[Opening RECORDED INFORMATION section]

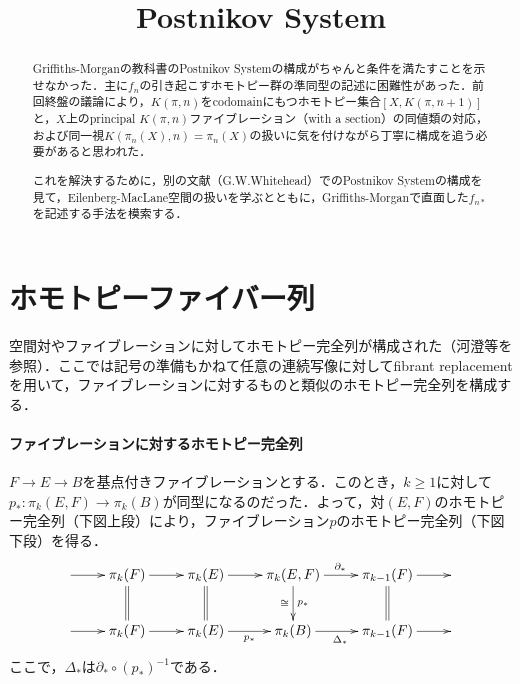 \documentclass[a4paper,11pt]{jsarticle}
\theoremstyle{definition}
\begin{document}
\date{}
\title{Postnikov System}

\maketitle

\begin{abstract}
  Griffiths-Morganの教科書のPostnikov Systemの構成がちゃんと条件を満たすことを示せなかった．主に$f_n$の引き起こすホモトピー群の準同型の記述に困難性があった．前回終盤の議論により，$K(\pi,n)$をcodomainにもつホモトピー集合$[X,K(\pi,n+1)]$と，$X$上のprincipal $K(\pi,n)$ファイブレーション（with a section）の同値類の対応，および同一視$K(\pi_n(X),n)=\pi_n(X)$の扱いに気を付けながら丁寧に構成を追う必要があると思われた．

  これを解決するために，別の文献（G.W.Whitehead）でのPostnikov Systemの構成を見て，Eilenberg-MacLane空間の扱いを学ぶとともに，Griffiths-Morganで直面した$f_{n*}$を記述する手法を模索する．
\end{abstract}

\tableofcontents

\section{ホモトピーファイバー列}
空間対やファイブレーションに対してホモトピー完全列が構成された（河澄等を参照）．ここでは記号の準備もかねて任意の連続写像に対してfibrant replacementを用いて，ファイブレーションに対するものと類似のホモトピー完全列を構成する．
\paragraph{ファイブレーションに対するホモトピー完全列}
$F\rightarrow E\rightarrow B$を基点付きファイブレーションとする．このとき，$k\ge 1$に対して$p_*\colon \pi_k(E,F)\to \pi_k(B)$が同型になるのだった．よって，対$(E,F)$のホモトピー完全列（下図上段）により，ファイブレーション$p$のホモトピー完全列（下図下段）を得る．
\[\xymatrix{
  \ar[r]&
  \pi_k(F)\ar@{=}[d]\ar[r] &
  \pi_k(E)\ar@{=}[d]\ar[r] &
  \pi_k(E,F)\ar[d]_{\cong}^{p_*}\ar[r]^{\partial_*} &
  \pi_{k-1}(F)\ar@{=}[d]\ar[r]&
  \\
  \ar[r]&
  \pi_k(F)\ar[r] &
  \pi_k(E)\ar[r]_{p_*} &
  \pi_k(B)\ar[r]_{\Delta_*} &
  \pi_{k-1}(F)\ar[r]&
}\]
ここで，$\Delta_*$は$\partial_*\circ (p_*)^{-1}$である．
\end{document}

[Closing RECORDED INFORMATION section]

- **WORK ORDER**:
Drop the images and return the data verbatim.

- **COMPLETED TASK**:
 \documentclass[a4paper,11pt]{jsarticle}
\theoremstyle{definition}
\begin{document}
\date{}
\title{Postnikov System}

\maketitle

\begin{abstract}
  Griffiths-Morganの教科書のPostnikov Systemの構成がちゃんと条件を満たすことを示せなかった．主に$f_n$の引き起こすホモトピー群の準同型の記述に困難性があった．前回終盤の議論により，$K(\pi,n)$をcodomainにもつホモトピー集合$[X,K(\pi,n+1)]$と，$X$上のprincipal $K(\pi,n)$ファイブレーション（with a section）の同値類の対応，および同一視$K(\pi_n(X),n)=\pi_n(X)$の扱いに気を付けながら丁寧に構成を追う必要があると思われた．

  これを解決するために，別の文献（G.W.Whitehead）でのPostnikov Systemの構成を見て，Eilenberg-MacLane空間の扱いを学ぶとともに，Griffiths-Morganで直面した$f_{n*}$を記述する手法を模索する．
\end{abstract}

\tableofcontents

\section{ホモトピーファイバー列}
空間対やファイブレーションに対してホモトピー完全列が構成された（河澄等を参照）．ここでは記号の準備もかねて任意の連続写像に対してfibrant replacementを用いて，ファイブレーションに対するものと類似のホモトピー完全列を構成する．
\paragraph{ファイブレーションに対するホモトピー完全列}
$F\rightarrow E\rightarrow B$を基点付きファイブレーションとする．このとき，$k\ge 1$に対して$p_*\colon \pi_k(E,F)\to \pi_k(B)$が同型になるのだった．よって，対$(E,F)$のホモトピー完全列（下図上段）により，ファイブレーション$p$のホモトピー完全列（下図下段）を得る．
\[\xymatrix{
  \ar[r]&
  \pi_k(F)\ar@{=}[d]\ar[r] &
  \pi_k(E)\ar@{=}[d]\ar[r] &
  \pi_k(E,F)\ar[d]_{\cong}^{p_*}\ar[r]^{\partial_*} &
  \pi_{k-1}(F)\ar@{=}[d]\ar[r]&
  \\
  \ar[r]&
  \pi_k(F)\ar[r] &
  \pi_k(E)\ar[r]_{p_*} &
  \pi_k(B)\ar[r]_{\Delta_*} &
  \pi_{k-1}(F)\ar[r]&
}\]
ここで，$\Delta_*$は$\partial_*\circ (p_*)^{-1}$である．
\end{document}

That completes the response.